The operation of the position control device shown in FIG. 1 will be described.

Before the actual work is performed using the robot, an operator creates a control program (user program) for designating the spatial position coordinates of the robot according to the work content, and inputs the control program to the memory 4. deep.

When controlling the spatial position coordinates of the robot in actual work, first, the microprocessor 2
Calculates a command value (command position) for the spatial position coordinates of the robot using the control program called from, and then converts the command position into a drive amount (target drive amount) of each actuator.

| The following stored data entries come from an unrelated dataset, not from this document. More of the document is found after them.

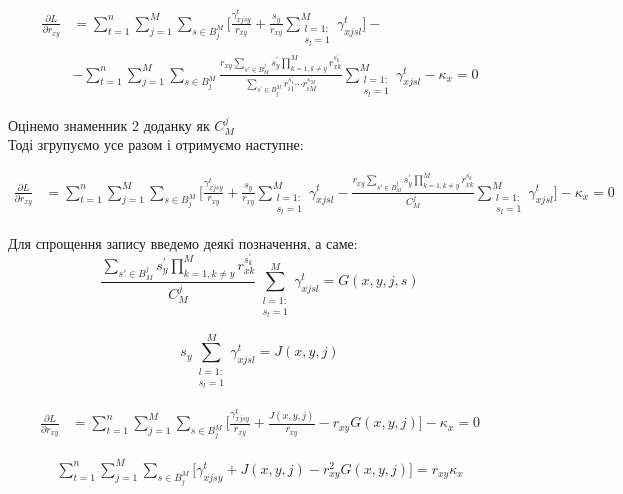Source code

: \documentclass[14pt]{article}
\begin{document}
\begin{align*}
\frac{\partial L}{\partial r_{xy}} &= \sum_{t=1}^{n} \sum_{j=1}^{M} \sum_{s \in B^M_j} \Big[\frac{\gamma_{xjsy}^t }{r_{xy}} + 
\frac{s_y}{r_{xy}}\sum_{\substack{l=1:\\ s_l=1}}^{M} \gamma_{xjsl}^t \Big] - \\
& - \sum_{t=1}^{n} \sum_{j=1}^{M} \sum_{s \in B^M_j} \frac{r_{xy} \sum_{s' \in B^j_M} s^{'}_y \prod_{k=1,  k \neq y}^{M} r_{xk}^{s^{'}_k}}{\sum_{s^{'} \in B^M_j} r_{i1}^{s^{'}_1} \cdots r_{iM}^{s^{'}_M}} \sum_{\substack{l=1:\\ s_l=1}}^{M} \gamma_{xjsl}^t - \kappa_x = 0
\end{align*}

Оцінемо знаменник 2 доданку як $C_M^j$ \\ 

Тоді згрупуємо усе разом і отримуємо наступне:

\begin{align*}
\frac{\partial L}{\partial r_{xy}} &= \sum_{t=1}^{n} \sum_{j=1}^{M} \sum_{s \in B^M_j} \Big[\frac{\gamma_{xjsy}^t }{r_{xy}} + 
\frac{s_y}{r_{xy}}\sum_{\substack{l=1:\\ s_l=1}}^{M} \gamma_{xjsl}^t - \frac{r_{xy} \sum_{s' \in B^j_M} s^{'}_y \prod_{k=1,  k \neq y}^{M} r_{xk}^{s^{'}_k}}{C_M^j} \sum_{\substack{l=1:\\ s_l=1}}^{M} \gamma_{xjsl}^t \Big] - \kappa_x = 0
\end{align*}


\pagebreak
Для спрощення запису введемо деякі позначення, а саме:
$$
\frac{\sum_{s' \in B^j_M} s^{'}_y \prod_{k=1,  k \neq y}^{M} r_{xk}^{s^{'}_k}}{C_M^j}  \sum_{\substack{l=1:\\ s_l=1}}^{M} \gamma_{xjsl}^t = G(x, y, j, s)
$$

$$
s_y \sum_{\substack{l=1:\\ s_l=1}}^{M} \gamma_{xjsl}^t = J(x, y, j)
$$

\begin{align*}
\frac{\partial L}{\partial r_{xy}} &= \sum_{t=1}^{n} \sum_{j=1}^{M} \sum_{s \in B^M_j} \Big[\frac{\gamma_{xjsy}^t }{r_{xy}} + 
\frac{J(x, y, j)}{r_{xy}}- r_{xy} G(x, y, j)  \Big] - \kappa_x = 0
\end{align*}


\begin{align*}
\sum_{t=1}^{n} \sum_{j=1}^{M} \sum_{s \in B^M_j} \Big[\gamma_{xjsy}^t + 
J(x, y, j)- r_{xy}^{2} G(x, y, j) \Big] = r_{xy} \kappa_x
\end{align*}
\end{document}
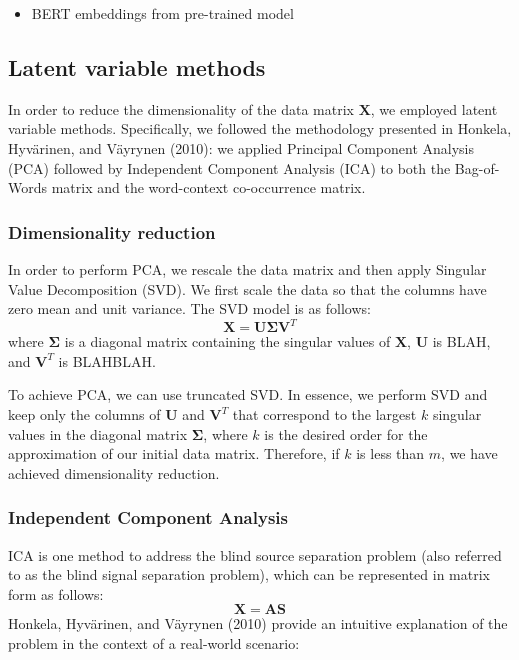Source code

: \documentclass{article}
\begin{document}
\begin{itemize}
\tightlist
\item
  BERT embeddings from pre-trained model
\end{itemize}

\hypertarget{latent-variable-methods}{%
\subsection{Latent variable methods}\label{latent-variable-methods}}

In order to reduce the dimensionality of the data matrix \(\mathbf{X}\),
we employed latent variable methods. Specifically, we followed the
methodology presented in Honkela, Hyvärinen, and Väyrynen (2010): we
applied Principal Component Analysis (PCA) followed by Independent
Component Analysis (ICA) to both the Bag-of-Words matrix and the
word-context co-occurrence matrix.

\hypertarget{dimensionality-reduction}{%
\subsubsection{Dimensionality
reduction}\label{dimensionality-reduction}}

In order to perform PCA, we rescale the data matrix and then apply
Singular Value Decomposition (SVD). We first scale the data so that the
columns have zero mean and unit variance. The SVD model is as follows:
\[\mathbf{X = U \Sigma V}^T\] where \(\mathbf{\Sigma}\) is a diagonal
matrix containing the singular values of \(\mathbf{X}\), \(\mathbf{U}\)
is BLAH, and \(\mathbf{V}^T\) is BLAHBLAH.

To achieve PCA, we can use truncated SVD. In essence, we perform SVD and
keep only the columns of \(\mathbf{U}\) and \(\mathbf{V}^T\) that
correspond to the largest \(k\) singular values in the diagonal matrix
\(\mathbf{\Sigma}\), where \(k\) is the desired order for the
approximation of our initial data matrix. Therefore, if \(k\) is less
than \(m\), we have achieved dimensionality reduction.

\hypertarget{independent-component-analysis}{%
\subsubsection{Independent Component
Analysis}\label{independent-component-analysis}}

ICA is one method to address the blind source separation problem (also
referred to as the blind signal separation problem), which can be
represented in matrix form as follows: \[\mathbf{X = AS}\] Honkela,
Hyvärinen, and Väyrynen (2010) provide an intuitive explanation of the
problem in the context of a real-world scenario:
\end{document}
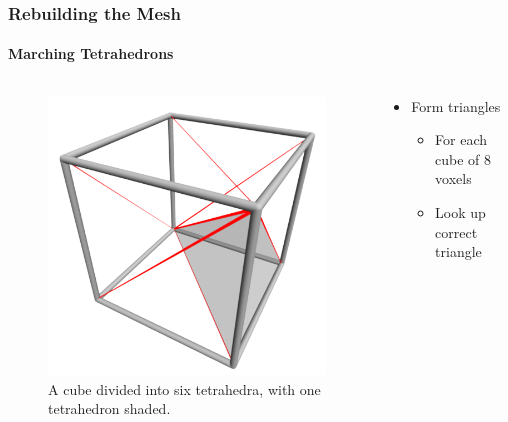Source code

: \documentclass{beamer}
\begin{document}
	\begin{frame}
	\frametitle{Rebuilding the Mesh}
	\framesubtitle{Marching Tetrahedrons}
		\begin{columns}[T] %
			\begin{column}[T]{5cm} %
				\begin{figure}
					\centerline{\includegraphics[scale=0.3]{MarchingEx.png}}
					\caption{A cube divided into six tetrahedra, with one tetrahedron shaded.}
				\end{figure}
			\end{column}
			\begin{column}[T]{5cm} %
				\begin{itemize}
				\item{Form triangles}
					\begin{itemize}
						\item{For each cube of 8 voxels}
						\item{Look up correct triangle}
					\end{itemize}
				\end{itemize}
			\end{column}
		\end{columns}
	\end{frame}
\end{document}

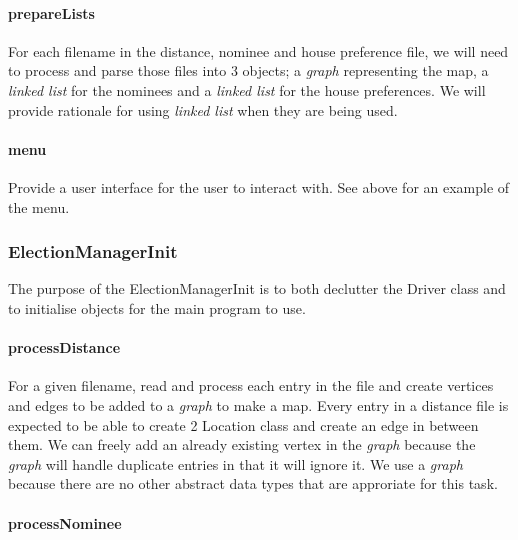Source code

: \documentclass[a4paper, 12pt, titlepage]{article}
\begin{document}
\paragraph{prepareLists} \hspace{0pt}

For each filename in the distance, nominee and house preference file, we
will need to process and parse those files into 3 objects; a \textit{graph}
representing the map, a \textit{linked list} for the nominees and a
\textit{linked list} for the house preferences. We will provide rationale
for using \textit{linked list} when they are being used.

\paragraph{menu} \hspace{0pt}

Provide a user interface for the user to interact with. See above for
an example of the menu.

\newpage

\subsubsection{ElectionManagerInit}

The purpose of the ElectionManagerInit is to both declutter the Driver
class and to initialise objects for the main program to use.

\paragraph{processDistance} \hspace{0pt}

For a given filename, read and process each entry in the file
and create vertices and edges to be added to a \textit{graph} to make a map.
Every entry in a distance file is expected to be able to create 2
Location class and create an edge in between them. We can freely add
an already existing vertex in the \textit{graph} because the \textit{graph}
will handle duplicate entries in that it will ignore it. We use a
\textit{graph} because there are no other abstract data types that are
approriate for this task.

\paragraph{processNominee} \hspace{0pt}
\end{document}
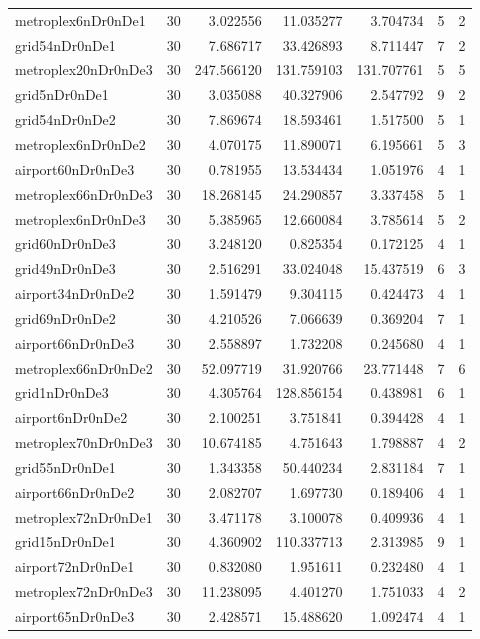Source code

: \documentclass[../../../thesis.tex]{subfiles}
\begin{document}
\begin{longtable}{|l|r|r|r|r|r|r|}
metroplex6nDr0nDe1 & 30 & 3.022556 & 11.035277 & 3.704734 & 5 & 2 \\
grid54nDr0nDe1 & 30 & 7.686717 & 33.426893 & 8.711447 & 7 & 2 \\
metroplex20nDr0nDe3 & 30 & 247.566120 & 131.759103 & 131.707761 & 5 & 5 \\
grid5nDr0nDe1 & 30 & 3.035088 & 40.327906 & 2.547792 & 9 & 2 \\
grid54nDr0nDe2 & 30 & 7.869674 & 18.593461 & 1.517500 & 5 & 1 \\
metroplex6nDr0nDe2 & 30 & 4.070175 & 11.890071 & 6.195661 & 5 & 3 \\
airport60nDr0nDe3 & 30 & 0.781955 & 13.534434 & 1.051976 & 4 & 1 \\
metroplex66nDr0nDe3 & 30 & 18.268145 & 24.290857 & 3.337458 & 5 & 1 \\
metroplex6nDr0nDe3 & 30 & 5.385965 & 12.660084 & 3.785614 & 5 & 2 \\
grid60nDr0nDe3 & 30 & 3.248120 & 0.825354 & 0.172125 & 4 & 1 \\
grid49nDr0nDe3 & 30 & 2.516291 & 33.024048 & 15.437519 & 6 & 3 \\
airport34nDr0nDe2 & 30 & 1.591479 & 9.304115 & 0.424473 & 4 & 1 \\
grid69nDr0nDe2 & 30 & 4.210526 & 7.066639 & 0.369204 & 7 & 1 \\
airport66nDr0nDe3 & 30 & 2.558897 & 1.732208 & 0.245680 & 4 & 1 \\
metroplex66nDr0nDe2 & 30 & 52.097719 & 31.920766 & 23.771448 & 7 & 6 \\
grid1nDr0nDe3 & 30 & 4.305764 & 128.856154 & 0.438981 & 6 & 1 \\
airport6nDr0nDe2 & 30 & 2.100251 & 3.751841 & 0.394428 & 4 & 1 \\
metroplex70nDr0nDe3 & 30 & 10.674185 & 4.751643 & 1.798887 & 4 & 2 \\
grid55nDr0nDe1 & 30 & 1.343358 & 50.440234 & 2.831184 & 7 & 1 \\
airport66nDr0nDe2 & 30 & 2.082707 & 1.697730 & 0.189406 & 4 & 1 \\
metroplex72nDr0nDe1 & 30 & 3.471178 & 3.100078 & 0.409936 & 4 & 1 \\
grid15nDr0nDe1 & 30 & 4.360902 & 110.337713 & 2.313985 & 9 & 1 \\
airport72nDr0nDe1 & 30 & 0.832080 & 1.951611 & 0.232480 & 4 & 1 \\
metroplex72nDr0nDe3 & 30 & 11.238095 & 4.401270 & 1.751033 & 4 & 2 \\
airport65nDr0nDe3 & 30 & 2.428571 & 15.488620 & 1.092474 & 4 & 1 \\

\end{longtable}
\end{document}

Next, the microprocessor 2 calculates a correction value corresponding to the value of the target drive amount by using the correction formula called from the memory 6. The correction value is added to the value of the target drive amount to obtain a command value for the drive amount, and the command value is given to each actuator 1 to control the drive amount of each actuator 1.

[0020]

According to the position control device for a robot of the present invention, each actuator provided for each axis of the robot is corrected by a command value of the drive amount in accordance with a correction formula prepared in advance, whereby each actuator is controlled. Of the drive amount with respect to the target value can be improved.

According to the robot position control device of the present invention, a high specification is not required for the processing accuracy and the assembly accuracy of the components of the robot, so that a robot having high position accuracy can be realized at a low price. .

[Brief description of the drawings]

FIG. 1 is a diagram showing a schematic configuration of a robot position control device according to the present invention.

FIG. 2 is a diagram illustrating a relationship between spatial position coordinates of a robot and a driving amount of an actuator provided for each axis.

FIG. 3 is a control block diagram for each actuator in the robot position control device according to the present invention.

FIG. 4 is a diagram showing an outline of a positioning mechanism in a conventional robot control system.

FIG. 5 is a control block diagram for each actuator in a conventional robot control system.

[Explanation of symbols]

DESCRIPTION OF SYMBOLS 1 ... Actuator 2 ... Microprocessor (1st calculating means and 2nd calculating means) 3 ... Memory 4 ... Memory (1st memory) 5 ... Work memory 6 ... ..Memory (second memory).

 ────────────────────────────────────────────────── ─── Continuing on the front page (72) Inventor Masahiro Watanabe 2068-3 Ooka, Numazu-shi, Shizuoka Prefecture F-term in Numazu Works (reference) 3F059 DA08 FB15 5H269 AB33 BB03 EE05 EE11 FF06 GG08 NN02 5H303 AA10 BB03 BB08 CC01 DD01 EE03 EE07 FF03 HH04 HH07 MM05 9A001 BZ03 BZ04 HH34 JJ49 KK32 KK54

Claims (1)

[Claims] An actuator provided for each axis of a robot, a first memory device storing a control program for instructing a command position for spatial position coordinates of the robot, and a spatial position of the robot using the control program Calculating a command position for the coordinates, and then converting the command position into a target drive amount of each actuator; a second calculation means for controlling each actuator; and a command value for the drive amount of each actuator. And a second memory device for storing a correction formula for calculating a correction value to be added to the command value for each actuator in order to remove an error between the actual value of the drive amount of each actuator when the command value is given. The second operation means, the target drive amount of each actuator sent from the first operation means, the target drive The calculated values obtained by adding the calculated correction value using the correction equation, the position control device of the robot and controls each actuator by applying to each actuator this value as a command value in response to.